Le top de la super honte
Comme au rugby, le Top 14 des réalisateurs dont je n'ai vu aucun film. Aucun, nul, zéro.
  • Parmi les français : Jacques Tati et Robert Bresson.
  • Parmi les japonais : Ozu, Kurosawa, Mizoguchi (je suis de manière générale complètement inculte en cinéma asiatique).
  • Plus dur à admettre, je n'ai jamais vu de film des italiens Rossellini, De Sica ou Fellini
  • Encore plus dur à admettre, chez nos amis américains, je n'ai jamais vu de films de Hawks, Griffith, Huston ou Tourneur.
  • Ailleurs dans le monde, il me reste encore à découvrir un film de Carl Dreyer ou de Hou Hsiao-Hsien.

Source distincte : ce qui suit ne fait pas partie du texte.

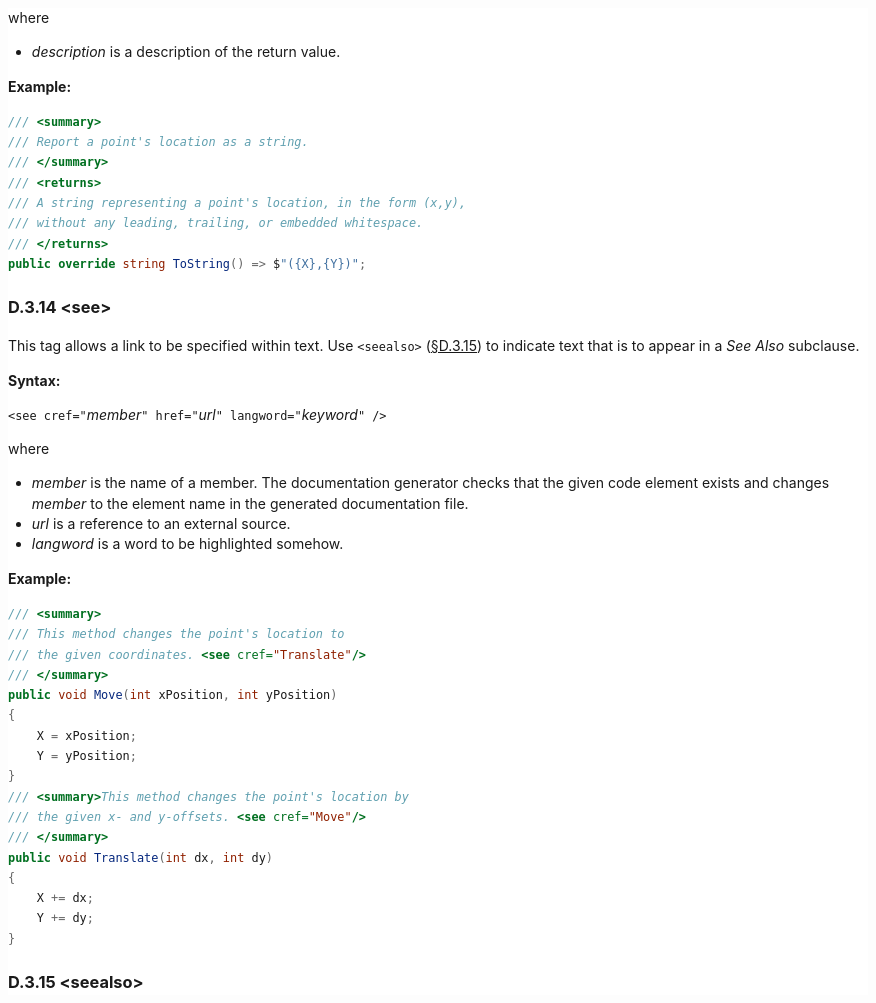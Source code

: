 where

- *description* is a description of the return value.

**Example:**

```csharp
/// <summary>
/// Report a point's location as a string.
/// </summary>
/// <returns>
/// A string representing a point's location, in the form (x,y),
/// without any leading, trailing, or embedded whitespace.
/// </returns>
public override string ToString() => $"({X},{Y})";
```

### D.3.14 \<see\>

This tag allows a link to be specified within text. Use `<seealso>` ([§D.3.15](documentation-comments.md#d315-seealso)) to indicate text that is to appear in a *See Also* subclause.

**Syntax:**

`<see cref="`*member*`" href="`*url*`" langword="`*keyword*`" />`

where

- *member* is the name of a member. The documentation generator checks that the given code element exists and changes *member* to the element name in the generated documentation file.
- *url* is a reference to an external source.
- *langword* is a word to be highlighted somehow.

**Example:**

```csharp
/// <summary>
/// This method changes the point's location to
/// the given coordinates. <see cref="Translate"/>
/// </summary>
public void Move(int xPosition, int yPosition)
{
    X = xPosition;
    Y = yPosition;
}
/// <summary>This method changes the point's location by
/// the given x- and y-offsets. <see cref="Move"/>
/// </summary>
public void Translate(int dx, int dy)
{
    X += dx;
    Y += dy;
}
```

### D.3.15 \<seealso\>
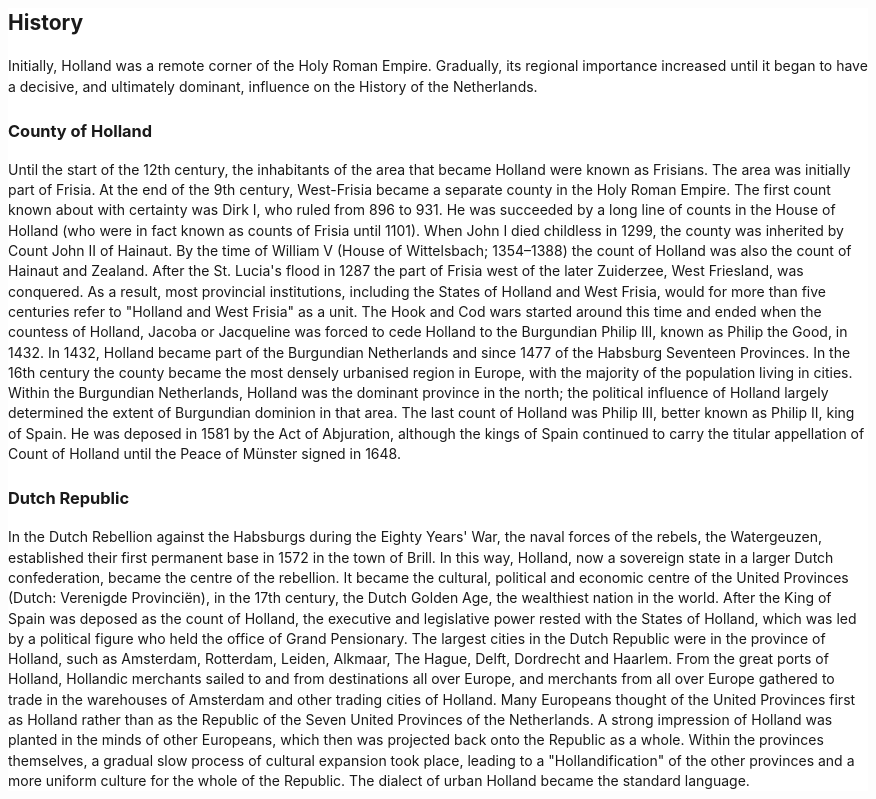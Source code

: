 
## History

Initially, Holland was a remote corner of the Holy Roman Empire. Gradually, its regional importance increased until it began to have a decisive, and ultimately dominant, influence on the History of the Netherlands.


### County of Holland

Until the start of the 12th century, the inhabitants of the area that became Holland were known as Frisians. The area was initially part of Frisia. At the end of the 9th century, West-Frisia became a separate county in the Holy Roman Empire. The first count known about with certainty was Dirk I, who ruled from 896 to 931. He was succeeded by a long line of counts in the House of Holland (who were in fact known as counts of Frisia until 1101). When John I died childless in 1299, the county was inherited by Count John II of Hainaut. By the time of William V (House of Wittelsbach; 1354–1388) the count of Holland was also the count of Hainaut and Zealand.
After the St. Lucia's flood in 1287 the part of Frisia west of the later Zuiderzee, West Friesland, was conquered. As a result, most provincial institutions, including the States of Holland and West Frisia, would for more than five centuries refer to "Holland and West Frisia" as a unit. The Hook and Cod wars started around this time and ended when the countess of Holland, Jacoba or Jacqueline was forced to cede Holland to the Burgundian Philip III, known as Philip the Good, in 1432.
In 1432, Holland became part of the Burgundian Netherlands and since 1477 of the Habsburg Seventeen Provinces. In the 16th century the county became the most densely urbanised region in Europe, with the majority of the population living in cities. Within the Burgundian Netherlands, Holland was the dominant province in the north; the political influence of Holland largely determined the extent of Burgundian dominion in that area. The last count of Holland was Philip III, better known as Philip II, king of Spain. He was deposed in 1581 by the Act of Abjuration, although the kings of Spain continued to carry the titular appellation of Count of Holland until the Peace of Münster signed in 1648.


### Dutch Republic

In the Dutch Rebellion against the Habsburgs during the Eighty Years' War, the naval forces of the rebels, the Watergeuzen, established their first permanent base in 1572 in the town of Brill. In this way, Holland, now a sovereign state in a larger Dutch confederation, became the centre of the rebellion. It became the cultural, political and economic centre of the United Provinces (Dutch: Verenigde Provinciën), in the 17th century, the Dutch Golden Age, the wealthiest nation in the world. After the King of Spain was deposed as the count of Holland, the executive and legislative power rested with the States of Holland, which was led by a political figure who held the office of Grand Pensionary.
The largest cities in the Dutch Republic were in the province of Holland, such as Amsterdam, Rotterdam, Leiden, Alkmaar, The Hague, Delft, Dordrecht and Haarlem. From the great ports of Holland, Hollandic merchants sailed to and from destinations all over Europe, and merchants from all over Europe gathered to trade in the warehouses of Amsterdam and other trading cities of Holland.
Many Europeans thought of the United Provinces first as Holland rather than as the Republic of the Seven United Provinces of the Netherlands. A strong impression of Holland was planted in the minds of other Europeans, which then was projected back onto the Republic as a whole. Within the provinces themselves, a gradual slow process of cultural expansion took place, leading to a "Hollandification" of the other provinces and a more uniform culture for the whole of the Republic. The dialect of urban Holland became the standard language.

Au début : cha bada bada, cha bada bada ... Après : zzzzzzz....

Le top de l'ennui
Dans un autre état d'esprit, mon Top 5 de films qui sont considérés comme des classiques, que j'ai essayé de regarder mais dont je n'ai jamais réussi à aller au bout.
  1. Le 7e sceau (Ingmar Bergman, 1956). Trois fois j'ai essayé, trois fois je me suis endormi au premier tiers à peu près. Je suis complètement hermétique à ce film qui est pourtant considéré comme un super classique.
  2. Stalker (Andreï Tarkovksi, 1979). J'ai abandonné à la moitié de ce long, lent et incompréhensible film - après 2 endormissements successifs.
  3. L'année dernière à Marienbad (Alain Resnais, 1961). Abandonné au bout d'un quart d'heure, malgré la beauté certaine des images, tellement j'étais exaspéré par la prétention de la mise en scène et de la narration (ou plutôt de l'anti-narration).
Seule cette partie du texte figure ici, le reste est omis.